Dentre o grupo das crianças saudáveis, a maioria é descrita pelos seus pais como seletivos; ou seja, apesar de não apresentarem prejuízo no estado nutricional, nota-se a presença de alterações qualitativas na aceitação dos alimentos. Característica freqüente nos pré-escolares 3,15. A redução no apetite, neste período de 2 a 6 anos, reflete a diminuição do ritmo de crescimento e o aumento de sua curiosidade pelo ambiente. É um comportamento típico da criança que começa a andar 10.

3. Segundo Ano de Vida: a saga da criança seletiva

No segundo ano de vida, com maior maturidade muscular, a criança anda com mais desenvoltura e passa a explorar o seu espaço, antes fora de seu alcance, para conhecê-lo.

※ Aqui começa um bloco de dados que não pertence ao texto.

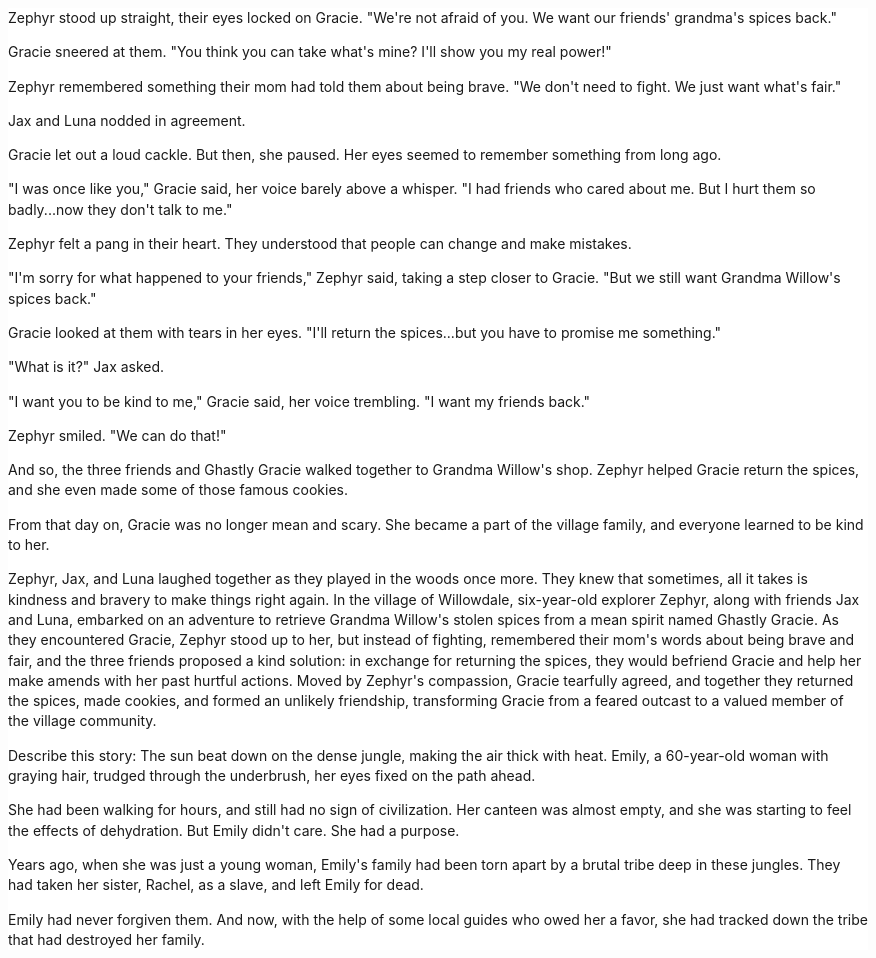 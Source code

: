 Zephyr stood up straight, their eyes locked on Gracie. "We're not afraid of you. We want our friends' grandma's spices back."

Gracie sneered at them. "You think you can take what's mine? I'll show you my real power!"

Zephyr remembered something their mom had told them about being brave. "We don't need to fight. We just want what's fair."

Jax and Luna nodded in agreement.

Gracie let out a loud cackle. But then, she paused. Her eyes seemed to remember something from long ago.

"I was once like you," Gracie said, her voice barely above a whisper. "I had friends who cared about me. But I hurt them so badly...now they don't talk to me."

Zephyr felt a pang in their heart. They understood that people can change and make mistakes.

"I'm sorry for what happened to your friends," Zephyr said, taking a step closer to Gracie. "But we still want Grandma Willow's spices back."

Gracie looked at them with tears in her eyes. "I'll return the spices...but you have to promise me something."

"What is it?" Jax asked.

"I want you to be kind to me," Gracie said, her voice trembling. "I want my friends back."

Zephyr smiled. "We can do that!"

And so, the three friends and Ghastly Gracie walked together to Grandma Willow's shop. Zephyr helped Gracie return the spices, and she even made some of those famous cookies.

From that day on, Gracie was no longer mean and scary. She became a part of the village family, and everyone learned to be kind to her.

Zephyr, Jax, and Luna laughed together as they played in the woods once more. They knew that sometimes, all it takes is kindness and bravery to make things right again.
<start>In the village of Willowdale, six-year-old explorer Zephyr, along with friends Jax and Luna, embarked on an adventure to retrieve Grandma Willow's stolen spices from a mean spirit named Ghastly Gracie. As they encountered Gracie, Zephyr stood up to her, but instead of fighting, remembered their mom's words about being brave and fair, and the three friends proposed a kind solution: in exchange for returning the spices, they would befriend Gracie and help her make amends with her past hurtful actions. Moved by Zephyr's compassion, Gracie tearfully agreed, and together they returned the spices, made cookies, and formed an unlikely friendship, transforming Gracie from a feared outcast to a valued member of the village community.
<end>

Describe this story:
The sun beat down on the dense jungle, making the air thick with heat. Emily, a 60-year-old woman with graying hair, trudged through the underbrush, her eyes fixed on the path ahead.

She had been walking for hours, and still had no sign of civilization. Her canteen was almost empty, and she was starting to feel the effects of dehydration. But Emily didn't care. She had a purpose.

Years ago, when she was just a young woman, Emily's family had been torn apart by a brutal tribe deep in these jungles. They had taken her sister, Rachel, as a slave, and left Emily for dead.

Emily had never forgiven them. And now, with the help of some local guides who owed her a favor, she had tracked down the tribe that had destroyed her family.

O desenvolvimento infantil está relacionado ao aumento do grau de autonomia e o processo de socialização, desta forma, a alimentação, que até então era a principal fonte de prazer, passa a um plano secundário 7,9,10.

A respeito do comportamento alimentar seletivo, verificou-se que as crianças com esta característica, apresentam um consumo limitado de alimentos 9,18. A dieta dos seletivos geralmente está baseada em carboidratos e produtos lácteos 15. É comum observar também que, muitas destas crianças só aceitam a alimentação se esta tiver uma determinada técnica de preparo e apresentação ou comem só em um tipo de prato e sem misturar as diferentes preparações 10, assim como consumir apenas uma determinada marca, mediante o reconhecimento do rótulo 15.

Pais costumam relatar a recusa alimentar em situações onde a criança faz uso de grandes quantidades de leite ou só aceitam a alimentação sob a forma de papas e purês há mais de um ano 18.

Estudo realizado na Universidade do Tennesse, com crianças de 24 a 36 meses, de níveis socioeconômicos distintos, com o propósito de verificar a hipótese de que crianças seletivas possuíam consumo alimentar menor do que as não seletivas demonstrou que ambos os grupos apresentaram inadequação quanto ao consumo de cálcio, zinco, vitaminas D e E. Com relação a ingestão energética média, constatou-se que não houve diferença significativa; 1472 Kcal ( ± 413) para não seletivos e 1468 ( ± 318) para seletivos. Outro achado interessante neste estudo refere-se ao comparativo de peso e estatura, visto que não houve diferenças nos parâmetros de crescimento. Todos encontravam-se mantendo velocidade de crescimento adequado, apesar das mães das crianças seletivas acharem que seus filhos tinham algum comprometimento da saúde 10.